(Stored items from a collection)
════

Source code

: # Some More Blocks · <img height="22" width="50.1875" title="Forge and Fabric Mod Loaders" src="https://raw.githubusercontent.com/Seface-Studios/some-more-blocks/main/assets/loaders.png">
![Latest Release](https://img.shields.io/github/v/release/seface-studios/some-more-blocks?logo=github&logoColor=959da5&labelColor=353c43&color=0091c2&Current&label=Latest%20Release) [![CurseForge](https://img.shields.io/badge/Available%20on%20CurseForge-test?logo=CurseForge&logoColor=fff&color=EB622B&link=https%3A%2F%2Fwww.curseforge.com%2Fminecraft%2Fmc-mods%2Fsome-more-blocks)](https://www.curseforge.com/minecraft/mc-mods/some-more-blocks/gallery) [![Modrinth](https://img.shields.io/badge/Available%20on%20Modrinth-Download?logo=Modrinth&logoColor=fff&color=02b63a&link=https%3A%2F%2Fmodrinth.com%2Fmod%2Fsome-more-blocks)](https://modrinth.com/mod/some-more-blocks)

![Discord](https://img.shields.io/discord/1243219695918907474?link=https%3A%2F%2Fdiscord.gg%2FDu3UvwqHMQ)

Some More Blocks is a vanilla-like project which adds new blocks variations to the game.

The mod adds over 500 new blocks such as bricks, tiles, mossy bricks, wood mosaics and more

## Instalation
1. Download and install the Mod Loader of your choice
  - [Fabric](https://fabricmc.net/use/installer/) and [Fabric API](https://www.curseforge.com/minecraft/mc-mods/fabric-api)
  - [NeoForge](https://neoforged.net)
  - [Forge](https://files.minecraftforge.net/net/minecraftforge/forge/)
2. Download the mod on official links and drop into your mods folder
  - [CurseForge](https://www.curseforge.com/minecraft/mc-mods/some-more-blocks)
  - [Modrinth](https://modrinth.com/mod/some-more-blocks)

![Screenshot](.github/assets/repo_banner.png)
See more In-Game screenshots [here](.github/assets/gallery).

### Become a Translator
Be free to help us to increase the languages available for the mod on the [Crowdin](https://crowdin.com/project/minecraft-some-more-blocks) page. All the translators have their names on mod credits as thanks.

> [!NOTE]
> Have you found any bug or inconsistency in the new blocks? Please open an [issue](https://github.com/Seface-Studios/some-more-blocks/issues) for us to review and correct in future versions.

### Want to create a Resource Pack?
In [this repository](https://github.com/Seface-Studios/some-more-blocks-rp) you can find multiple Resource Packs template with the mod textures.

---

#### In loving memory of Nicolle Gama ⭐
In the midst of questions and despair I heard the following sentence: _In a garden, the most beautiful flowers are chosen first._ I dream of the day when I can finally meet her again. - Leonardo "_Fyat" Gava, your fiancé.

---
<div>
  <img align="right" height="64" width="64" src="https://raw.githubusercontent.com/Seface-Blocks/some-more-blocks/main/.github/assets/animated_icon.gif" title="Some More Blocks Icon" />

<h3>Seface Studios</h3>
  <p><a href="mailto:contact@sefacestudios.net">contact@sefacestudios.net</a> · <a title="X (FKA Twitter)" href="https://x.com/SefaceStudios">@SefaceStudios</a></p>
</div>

════

Output every record above in full, exactly as it reads.

Source code

: # Some More Blocks · <img height="22" width="50.1875" title="Forge and Fabric Mod Loaders" src="https://raw.githubusercontent.com/Seface-Studios/some-more-blocks/main/assets/loaders.png">
![Latest Release](https://img.shields.io/github/v/release/seface-studios/some-more-blocks?logo=github&logoColor=959da5&labelColor=353c43&color=0091c2&Current&label=Latest%20Release) [![CurseForge](https://img.shields.io/badge/Available%20on%20CurseForge-test?logo=CurseForge&logoColor=fff&color=EB622B&link=https%3A%2F%2Fwww.curseforge.com%2Fminecraft%2Fmc-mods%2Fsome-more-blocks)](https://www.curseforge.com/minecraft/mc-mods/some-more-blocks/gallery) [![Modrinth](https://img.shields.io/badge/Available%20on%20Modrinth-Download?logo=Modrinth&logoColor=fff&color=02b63a&link=https%3A%2F%2Fmodrinth.com%2Fmod%2Fsome-more-blocks)](https://modrinth.com/mod/some-more-blocks)

![Discord](https://img.shields.io/discord/1243219695918907474?link=https%3A%2F%2Fdiscord.gg%2FDu3UvwqHMQ)

Some More Blocks is a vanilla-like project which adds new blocks variations to the game.

The mod adds over 500 new blocks such as bricks, tiles, mossy bricks, wood mosaics and more

## Instalation
1. Download and install the Mod Loader of your choice
  - [Fabric](https://fabricmc.net/use/installer/) and [Fabric API](https://www.curseforge.com/minecraft/mc-mods/fabric-api)
  - [NeoForge](https://neoforged.net)
  - [Forge](https://files.minecraftforge.net/net/minecraftforge/forge/)
2. Download the mod on official links and drop into your mods folder
  - [CurseForge](https://www.curseforge.com/minecraft/mc-mods/some-more-blocks)
  - [Modrinth](https://modrinth.com/mod/some-more-blocks)

![Screenshot](.github/assets/repo_banner.png)
See more In-Game screenshots [here](.github/assets/gallery).

### Become a Translator
Be free to help us to increase the languages available for the mod on the [Crowdin](https://crowdin.com/project/minecraft-some-more-blocks) page. All the translators have their names on mod credits as thanks.

> [!NOTE]
> Have you found any bug or inconsistency in the new blocks? Please open an [issue](https://github.com/Seface-Studios/some-more-blocks/issues) for us to review and correct in future versions.

### Want to create a Resource Pack?
In [this repository](https://github.com/Seface-Studios/some-more-blocks-rp) you can find multiple Resource Packs template with the mod textures.

---

#### In loving memory of Nicolle Gama ⭐
In the midst of questions and despair I heard the following sentence: _In a garden, the most beautiful flowers are chosen first._ I dream of the day when I can finally meet her again. - Leonardo "_Fyat" Gava, your fiancé.

---
<div>
  <img align="right" height="64" width="64" src="https://raw.githubusercontent.com/Seface-Blocks/some-more-blocks/main/.github/assets/animated_icon.gif" title="Some More Blocks Icon" />

<h3>Seface Studios</h3>
  <p><a href="mailto:contact@sefacestudios.net">contact@sefacestudios.net</a> · <a title="X (FKA Twitter)" href="https://x.com/SefaceStudios">@SefaceStudios</a></p>
</div>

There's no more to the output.